Pages [___] of this document may contain confidential, proprietary, or privileged information that is exempt from public disclosure.  Such information shall be used or disclosed only for evaluation purposes or in accordance with a financial assistance or loan agreement between the submitter and the Government.  The Government may use or disclose any information that is not appropriately marked or otherwise restricted, regardless of source.

The header and footer of every page that contains confidential, proprietary, or privileged information must be marked as follows: “Contains Confidential, Proprietary, or Privileged Information Exempt from Public Disclosure.” In addition, every line and paragraph containing proprietary, privileged, or trade secret information must be clearly marked with double brackets or highlighting.

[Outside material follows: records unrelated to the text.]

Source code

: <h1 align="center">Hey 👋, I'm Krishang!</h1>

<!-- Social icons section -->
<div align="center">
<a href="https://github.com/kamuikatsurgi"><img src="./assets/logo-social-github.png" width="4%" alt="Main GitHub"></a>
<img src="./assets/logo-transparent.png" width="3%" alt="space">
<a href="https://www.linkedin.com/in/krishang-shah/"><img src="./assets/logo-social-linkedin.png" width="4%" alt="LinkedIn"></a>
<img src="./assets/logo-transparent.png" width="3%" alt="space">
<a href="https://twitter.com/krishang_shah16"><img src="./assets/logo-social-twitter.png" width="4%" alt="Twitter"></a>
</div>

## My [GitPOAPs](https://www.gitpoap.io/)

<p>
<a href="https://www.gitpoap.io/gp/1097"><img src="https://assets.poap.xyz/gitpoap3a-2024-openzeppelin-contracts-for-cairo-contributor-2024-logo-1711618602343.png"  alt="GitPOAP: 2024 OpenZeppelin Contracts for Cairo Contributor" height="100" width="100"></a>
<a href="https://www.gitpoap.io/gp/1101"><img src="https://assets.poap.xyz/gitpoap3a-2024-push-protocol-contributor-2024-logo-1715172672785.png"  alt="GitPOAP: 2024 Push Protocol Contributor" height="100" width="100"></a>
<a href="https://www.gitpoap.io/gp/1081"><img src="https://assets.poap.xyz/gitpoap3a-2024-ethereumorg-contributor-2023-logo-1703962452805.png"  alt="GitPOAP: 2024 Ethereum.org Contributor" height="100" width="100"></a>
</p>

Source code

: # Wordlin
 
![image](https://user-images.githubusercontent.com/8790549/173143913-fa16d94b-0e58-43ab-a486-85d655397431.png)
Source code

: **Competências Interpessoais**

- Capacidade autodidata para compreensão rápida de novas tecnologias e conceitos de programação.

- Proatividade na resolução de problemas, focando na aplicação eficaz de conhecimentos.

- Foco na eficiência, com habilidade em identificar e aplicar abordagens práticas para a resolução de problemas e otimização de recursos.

J. Compliance Audit Requirement

A prime recipient organized as a for-profit entity expending $750,000 or more of DOE funds in the entity’s fiscal year (including funds expended as a Subrecipient) must have an annual compliance audit performed at the completion of its fiscal year.  For additional information, refer to Subpart F of: (i) 2 C.F.R. Part 200, and (ii) 2 C.F.R. Part 910.

If an educational institution, non-profit organization, or state/local government is either a Prime Recipient or a Subrecipient, and has expended $750,000 or more of Federal funds in the entity’s fiscal year, the entity must have an annual compliance audit performed at the completion of its fiscal year.  For additional information refer to Subpart F of 2 C.F.R. Part 200.